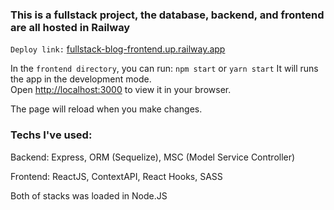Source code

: ### This is a fullstack project, the database, backend, and frontend are all hosted in Railway

`Deploy link:` [fullstack-blog-frontend.up.railway.app ](fullstack-blog-frontend.up.railway.app )

In the `frontend directory`, you can run: `npm start` or `yarn start`
It will runs the app in the development mode.\
Open [http://localhost:3000](http://localhost:3000) to view it in your browser.

The page will reload when you make changes.

### Techs I've used: 
  <p>Backend: Express, ORM (Sequelize), MSC (Model Service Controller) </P>
  <p>Frontend: ReactJS, ContextAPI, React Hooks, SASS</p>
  <p>Both of stacks was loaded in Node.JS</p>
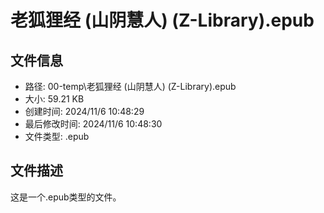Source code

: ﻿# 老狐狸经 (山阴慧人) (Z-Library).epub

## 文件信息
- 路径: 00-temp\老狐狸经 (山阴慧人) (Z-Library).epub
- 大小: 59.21 KB
- 创建时间: 2024/11/6 10:48:29
- 最后修改时间: 2024/11/6 10:48:30
- 文件类型: .epub

## 文件描述
这是一个.epub类型的文件。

-- Work required --
What is wanted is an exact repetition of the lines from the one with "- 大小: 59.21 KB" through the last line of the material above, both ends included.

-- Final answer --
- 大小: 59.21 KB
- 创建时间: 2024/11/6 10:48:29
- 最后修改时间: 2024/11/6 10:48:30
- 文件类型: .epub

## 文件描述
这是一个.epub类型的文件。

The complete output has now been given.